おじさんの映画三昧

旧作を含めほぼ毎日映画を見ております。
それらの映画評(ほとんど感想文ですが)を掲載していきます。

キリング・フィールド

2019-04-19 10:41:50 | 映画
「キリング・フィールド」 1984年 イギリス


監督 ローランド・ジョフィ
出演 サム・ウォーターストン ハイン・S・ニョール
   ジョン・マルコヴィッチ ジュリアン・サンズ
   クレイグ・T・ネルソン ビル・パターソン
   スポルディング・グレイ グレアム・ケネディ
   パトリック・マラハイド ネル・キャンベル

ストーリー
1973年8月。
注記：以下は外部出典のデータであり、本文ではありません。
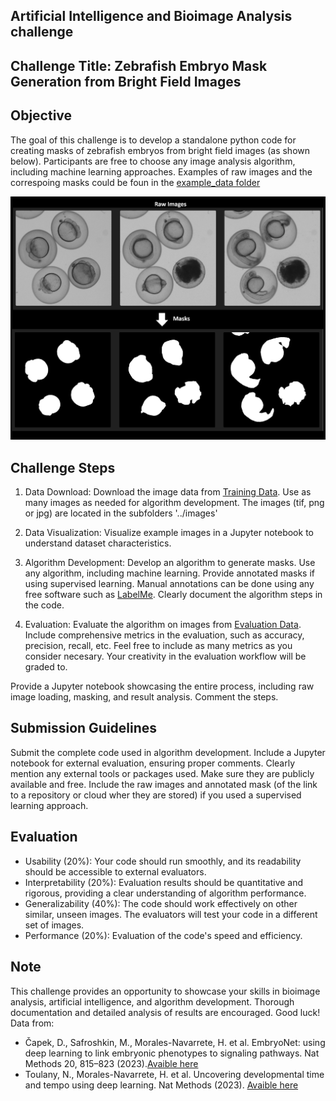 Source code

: ## Artificial Intelligence and Bioimage Analysis challenge

## Challenge Title: Zebrafish Embryo Mask Generation from Bright Field Images


## Objective
The goal of this challenge is to develop a standalone python code for creating masks of zebrafish embryos from bright field images (as shown below). Participants are free to choose any image analysis algorithm, including machine learning approaches. 
Examples of raw images and the correspoing masks could be foun in the [example_data folder](https://github.com/ciencialatitud0/EPIC_3/tree/main/Dorothy_Coding_Challenge/ArtificialIntelligence_and_BioimageAnalysis/example_data)

![Workflow](https://github.com/ciencialatitud0/EPIC_3/blob/main/Dorothy_Coding_Challenge/ArtificialIntelligence_and_BioimageAnalysis/mask_workflow.png)

## Challenge Steps
1. Data Download:
Download the image data from [Training Data](https://kondata.uni-konstanz.de/radar/de/dataset/xhEhklsaJUpbRLnY.EmbryoNet_Training-data%253A%2BWT).
Use as many images as needed for algorithm development. The images (tif, png or jpg) are located in the subfolders '../images'

2. Data Visualization:
Visualize example images in a Jupyter notebook to understand dataset characteristics.

3. Algorithm Development:
Develop an algorithm to generate masks. Use any algorithm, including machine learning. Provide annotated masks if using supervised learning. Manual annotations can be done using any free software such as [LabelMe](http://github.com/wkentaro/labelme).
Clearly document the algorithm steps in the code.

4. Evaluation:
Evaluate the algorithm on images from [Evaluation Data](https://kondata.uni-konstanz.de/radar/de/dataset/gckMwoUnrbKCTVDV.TwinNetworkDataZebrafish_Temperature).
Include comprehensive metrics in the evaluation, such as accuracy, precision, recall, etc. Feel free to include as many metrics as you consider necesary. Your creativity in the evaluation workflow will be graded to.

Provide a Jupyter notebook showcasing the entire process, including raw image loading, masking, and result analysis. Comment the steps.

## Submission Guidelines
Submit the complete code used in algorithm development.
Include a Jupyter notebook for external evaluation, ensuring proper comments.
Clearly mention any external tools or packages used. Make sure they are publicly available and free.
Include the raw images and annotated mask (of the link to a repository or cloud wher they are stored) if you used a supervised learning approach.

## Evaluation
* Usability (20%): Your code should run smoothly, and its readability should be accessible to external evaluators.
* Interpretability (20%): Evaluation results should be quantitative and rigorous, providing a clear understanding of algorithm performance.
* Generalizability (40%): The code should work effectively on other similar, unseen images. The evaluators will test your code in a different set of images.
* Performance (20%): Evaluation of the code's speed and efficiency.

## Note
This challenge provides an opportunity to showcase your skills in bioimage analysis, artificial intelligence, and algorithm development. Thorough documentation and detailed analysis of results are encouraged. Good luck!
Data from:
* Čapek, D., Safroshkin, M., Morales-Navarrete, H. et al. EmbryoNet: using deep learning to link embryonic phenotypes to signaling pathways. Nat Methods 20, 815–823 (2023).[Avaible here](https://doi.org/10.1038/s41592-023-01873-4)
* Toulany, N., Morales-Navarrete, H. et al. Uncovering developmental time and tempo using deep learning. Nat Methods (2023). [Avaible here](https://doi.org/10.1038/s41592-023-02083-8)
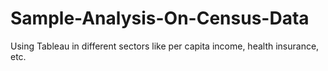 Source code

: # Sample-Analysis-On-Census-Data
Using Tableau
in different sectors like per capita income, health insurance, etc.
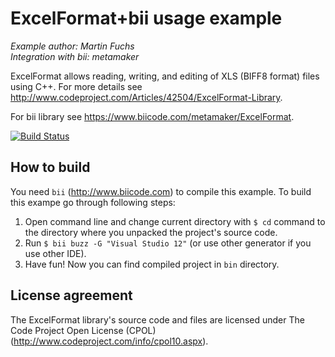 ExcelFormat+bii usage example
=============================

*Example author: Martin Fuchs*  
*Integration with bii: metamaker*

ExcelFormat allows reading, writing, and editing of XLS (BIFF8 format) files using C++. For more details see <http://www.codeproject.com/Articles/42504/ExcelFormat-Library>.

For bii library see <https://www.biicode.com/metamaker/ExcelFormat>.

[![Build Status](https://travis-ci.org/metamaker/ExcelFormat-BiiExample.svg?branch=master)](https://travis-ci.org/metamaker/ExcelFormat-BiiExample)

How to build
------------

You need `bii` (<http://www.biicode.com>) to compile this example. To build this exampe go through following steps:

1. Open command line and change current directory with `$ cd` command to the directory where you unpacked the project's source code.
2. Run `$ bii buzz -G "Visual Studio 12"` (or use other generator if you use other IDE).
3. Have fun! Now you can find compiled project in `bin` directory.

License agreement
-----------------

The ExcelFormat library's source code and files are licensed under The Code Project Open License (CPOL) (<http://www.codeproject.com/info/cpol10.aspx>).
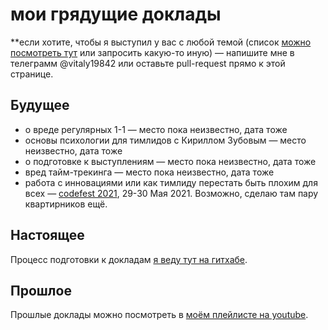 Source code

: # мои грядущие доклады

**если хотите, чтобы я выступил у вас с любой темой (список [можно посмотреть тут](topics.md) или запросить какую-то иную) — напишите мне в телеграмм @vitaly19842 или оставьте pull-request прямо к этой странице.

## Будущее
- о вреде регулярных 1-1 — место пока неизвестно, дата тоже
- основы психологии для тимлидов с Кириллом Зубовым — место неизвестно, дата тоже
- о подготовке к выступлениям — место пока неизвестно, дата тоже
- вред тайм-трекинга — место пока неизвестно, дата тоже
- работа с инновациями или как тимлиду перестать быть плохим для всех — [codefest 2021](https://11.codefest.ru), 29-30 Мая 2021. Возможно, сделаю там пару квартирников ещё.

## Настоящее

Процесс подготовки к докладам [я веду тут на гитхабе](talks.md).

## Прошлое
Прошлые доклады можно посмотреть в [моём плейлисте на youtube](https://www.youtube.com/watch?v=-ZXhMJ4M9xI&list=PLFtS8Ah0wZvWS37oveJ0-D5K6V7GWUpqY).

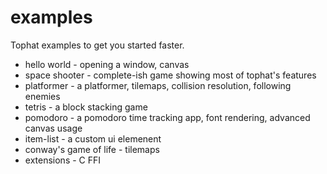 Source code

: # examples

Tophat examples to get you started faster.

- hello world - opening a window, canvas
- space shooter - complete-ish game showing most of tophat's features
- platformer - a platformer, tilemaps, collision resolution, following enemies
- tetris - a block stacking game
- pomodoro - a pomodoro time tracking app, font rendering, advanced canvas usage
- item-list - a custom ui elemenent
- conway's game of life - tilemaps
- extensions - C FFI
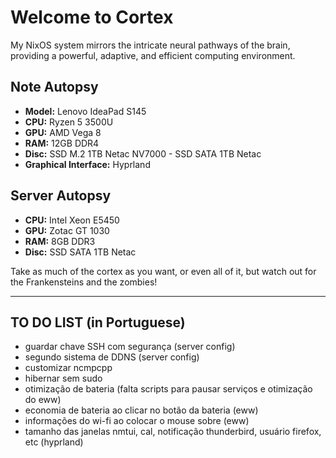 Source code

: # Welcome to Cortex

My NixOS system mirrors the intricate neural pathways of the brain, providing a powerful, adaptive, and efficient computing environment.

## Note Autopsy

- **Model:** Lenovo IdeaPad S145
- **CPU:** Ryzen 5 3500U
- **GPU:** AMD Vega 8
- **RAM:** 12GB DDR4
- **Disc:** SSD M.2 1TB Netac NV7000 - SSD SATA 1TB Netac
- **Graphical Interface:** Hyprland

## Server Autopsy

- **CPU:** Intel Xeon E5450
- **GPU:** Zotac GT 1030
- **RAM:** 8GB DDR3
- **Disc:** SSD SATA 1TB Netac

Take as much of the cortex as you want, or even all of it, but watch out for the Frankensteins and the zombies!

---

## TO DO LIST (in Portuguese)

- guardar chave SSH com segurança (server config)
- segundo sistema de DDNS (server config)
- customizar ncmpcpp
- hibernar sem sudo
- otimização de bateria (falta scripts para pausar serviços e otimização do eww)
- economia de bateria ao clicar no botão da bateria (eww)
- informações do wi-fi ao colocar o mouse sobre (eww)
- tamanho das janelas nmtui, cal, notificação thunderbird, usuário firefox, etc (hyprland)
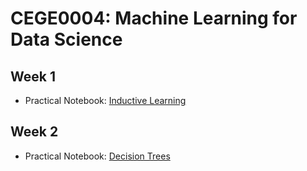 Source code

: # CEGE0004: Machine Learning for Data Science

## Week 1

- Practical Notebook: [Inductive Learning](https://github.com/aldolipani/CEGE0004/blob/master/1%20-%20Week/inductive_learning.ipynb)

## Week 2

- Practical Notebook: [Decision Trees](https://github.com/aldolipani/CEGE0004/blob/master/2%20-%20Week/decision_trees.ipynb) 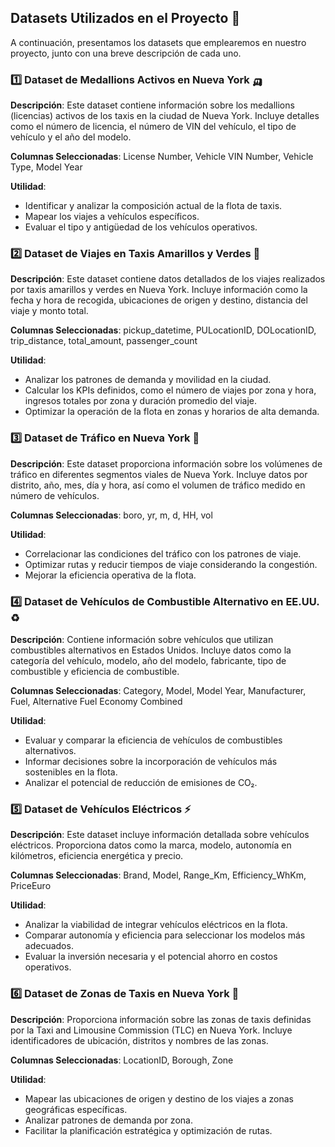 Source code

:## Datasets Utilizados en el Proyecto 🚀
A continuación, presentamos los datasets que emplearemos en nuestro proyecto, junto con una breve descripción de cada uno.

### 1️⃣ Dataset de Medallions Activos en Nueva York 🛺
**Descripción**: Este dataset contiene información sobre los medallions (licencias) activos de los taxis en la ciudad de Nueva York. Incluye detalles como el número de licencia, el número de VIN del vehículo, el tipo de vehículo y el año del modelo.

**Columnas Seleccionadas**: License Number, Vehicle VIN Number, Vehicle Type, Model Year

**Utilidad**:
- Identificar y analizar la composición actual de la flota de taxis.
- Mapear los viajes a vehículos específicos.
- Evaluar el tipo y antigüedad de los vehículos operativos.

### 2️⃣ Dataset de Viajes en Taxis Amarillos y Verdes 🚕
**Descripción**: Este dataset contiene datos detallados de los viajes realizados por taxis amarillos y verdes en Nueva York. Incluye información como la fecha y hora de recogida, ubicaciones de origen y destino, distancia del viaje y monto total.

**Columnas Seleccionadas**: pickup_datetime, PULocationID, DOLocationID, trip_distance, total_amount, passenger_count

**Utilidad**:
- Analizar los patrones de demanda y movilidad en la ciudad.
- Calcular los KPIs definidos, como el número de viajes por zona y hora, ingresos totales por zona y duración promedio del viaje.
- Optimizar la operación de la flota en zonas y horarios de alta demanda.

### 3️⃣ Dataset de Tráfico en Nueva York 🚦
**Descripción**: Este dataset proporciona información sobre los volúmenes de tráfico en diferentes segmentos viales de Nueva York. Incluye datos por distrito, año, mes, día y hora, así como el volumen de tráfico medido en número de vehículos.

**Columnas Seleccionadas**: boro, yr, m, d, HH, vol

**Utilidad**:
- Correlacionar las condiciones del tráfico con los patrones de viaje.
- Optimizar rutas y reducir tiempos de viaje considerando la congestión.
- Mejorar la eficiencia operativa de la flota.

### 4️⃣ Dataset de Vehículos de Combustible Alternativo en EE.UU. ♻️
**Descripción**: Contiene información sobre vehículos que utilizan combustibles alternativos en Estados Unidos. Incluye datos como la categoría del vehículo, modelo, año del modelo, fabricante, tipo de combustible y eficiencia de combustible.

**Columnas Seleccionadas**: Category, Model, Model Year, Manufacturer, Fuel, Alternative Fuel Economy Combined

**Utilidad**:
- Evaluar y comparar la eficiencia de vehículos de combustibles alternativos.
- Informar decisiones sobre la incorporación de vehículos más sostenibles en la flota.
- Analizar el potencial de reducción de emisiones de CO₂.

### 5️⃣ Dataset de Vehículos Eléctricos ⚡
**Descripción**: Este dataset incluye información detallada sobre vehículos eléctricos. Proporciona datos como la marca, modelo, autonomía en kilómetros, eficiencia energética y precio.

**Columnas Seleccionadas**: Brand, Model, Range_Km, Efficiency_WhKm, PriceEuro

**Utilidad**:
- Analizar la viabilidad de integrar vehículos eléctricos en la flota.
- Comparar autonomía y eficiencia para seleccionar los modelos más adecuados.
- Evaluar la inversión necesaria y el potencial ahorro en costos operativos.

### 6️⃣ Dataset de Zonas de Taxis en Nueva York 📍
**Descripción**: Proporciona información sobre las zonas de taxis definidas por la Taxi and Limousine Commission (TLC) en Nueva York. Incluye identificadores de ubicación, distritos y nombres de las zonas.

**Columnas Seleccionadas**: LocationID, Borough, Zone

**Utilidad**:
- Mapear las ubicaciones de origen y destino de los viajes a zonas geográficas específicas.
- Analizar patrones de demanda por zona.
- Facilitar la planificación estratégica y optimización de rutas.
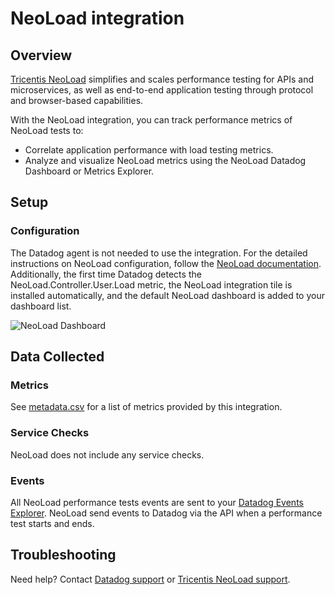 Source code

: # NeoLoad integration

## Overview

[Tricentis NeoLoad][1] simplifies and scales performance testing for APIs and microservices, as well as end-to-end application testing through protocol and browser-based capabilities.

With the NeoLoad integration, you can track performance metrics of NeoLoad tests to:

- Correlate application performance with load testing metrics.
- Analyze and visualize NeoLoad metrics using the NeoLoad Datadog Dashboard or Metrics Explorer.

## Setup

### Configuration

The Datadog agent is not needed to use the integration.
For the detailed instructions on NeoLoad configuration, follow the [NeoLoad documentation][2].
Additionally, the first time Datadog detects the NeoLoad.Controller.User.Load metric, the NeoLoad integration tile is installed automatically, and the default NeoLoad dashboard is added to your dashboard list.

![NeoLoad Dashboard][7]

## Data Collected

### Metrics

See [metadata.csv][3] for a list of metrics provided by this integration.

### Service Checks

NeoLoad does not include any service checks.

### Events

All NeoLoad performance tests events are sent to your [Datadog Events Explorer][4].
NeoLoad send events to Datadog via the API when a performance test starts and ends.

## Troubleshooting

Need help? Contact [Datadog support][5] or [Tricentis NeoLoad support][6].

[1]: https://www.tricentis.com/products/performance-testing-neoload
[2]: https://documentation.tricentis.com/neoload/latest/en/WebHelp/#Datadog.htm
[3]: https://github.com/DataDog/integrations-extras/blob/master/neoload/metadata.csv
[4]: https://docs.datadoghq.com/events/
[5]: https://docs.datadoghq.com/help/
[6]: https://support-hub.tricentis.com/
[7]: https://raw.githubusercontent.com/DataDog/integrations-extras/master/neoload/images/neoload-dashboard.png

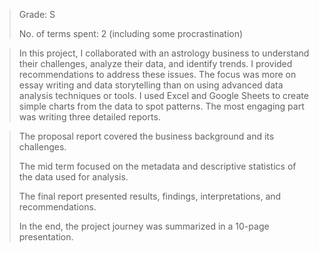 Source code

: >Grade: S
> 
>No. of terms spent: 2 (including some procrastination)

>In this project, I collaborated with an astrology business to understand their challenges, analyze their data, and identify trends. I provided recommendations to address these issues. The focus was more on essay writing and data storytelling than on using advanced data analysis techniques or tools. I used Excel and Google Sheets to create simple charts from the data to spot patterns. The most engaging part was writing three detailed reports.

>The proposal report covered the business background and its challenges.
>
>The mid term focused on the metadata and descriptive statistics of the data used for analysis.
>
>The final report presented results, findings, interpretations, and recommendations.
>
>In the end, the project journey was summarized in a 10-page presentation.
ニューヨーク・タイムズの汽車シドニー・シャンバーグは、特派員としてカンボジアの首都プノンペンに来た。
当時のカンボジアはアメリカを後楯にしたロン・ノル政権と、反米・救国を旗印に掲げた革命派勢力、クメール・ルージュとの闘いが表面化した時期でもあった。
カンボジア人のディス・プランが、現地で彼の通訳・ガイドとして仕事を助けてくれることになった。
翌74年に入って、革命派のプノンペン進攻は目前に迫った。
外国人や政府関係者は、必死に国外へ出ようとかけずりまわり、プランの家族も、シャンバーグの手を借りて、無事にアメリカへ旅立った。
同年4月、プノンペン解放、ロン・ノル政権はついに崩壊、新しくクメール・ルージュを率いるポル・ポト政権が誕生した。
シャンバーグ、プラン、そしてアメリカ人キャメラマンのロックオフ、イギリス人記者のジョン・スウェインは、最後の避難所であるフランス大使館へと逃げ込むが、やがて、カンボジア人であるプランだけが、クメール・ルージュに引き立てられ、どこかへ連行されていってしまう。
ニューヨークに戻ったシャンバークは、プランの身を案じながらも、カンボジアの取材記事でピューリツッァー賞を受賞したが、ロックオフがシャンバーグを訪れ「あの賞が欲しくてプランを脱出させなかったんだな」となじる。
その頃、プランは、過去の身分を隠し、クメール・ルージュの監視下で労働していた。
やがて、辛くも脱走したプランは累々たる屍を踏み越えてタイの難民キャンプにたどりついた。


寸評
前半はドキュメンタリー風に描かれ、後半になって一気にドラマ性を帯びてくる構成がいい。
前半部における内戦の様子と悲惨な映像は、いったいどうやって撮影したのかと思わせるぐらいの真実味で迫ってくる。
プノンペンでの混乱ぶりの描写は迫力が有って、その現状を見せられると戦場カメラマンなどと自ら名乗ってテレビに登場する人などはマユツバに思えてくる。
その極限状態でアメリカ人ジャーナリストのシドニーと現地人助手プランとの友情がはぐくまれていき、プランは自分もジャーナリストだとの意識を持ち始める。
しかし、プランがシドニーのことを思っているのに対して、シドニーはスクープのことを思っているという二人の関係が微妙で、それがまた映画に深みを帯びさせている。
そのことは後日、同じジャーナリストのロックオフからも指摘されることになり、シドニーの心の傷にもなっているのだが、そのことをくどくどと描いていないので、この映画の焦点をぼけさせず、むしろラストの感動をもたらしていると思う。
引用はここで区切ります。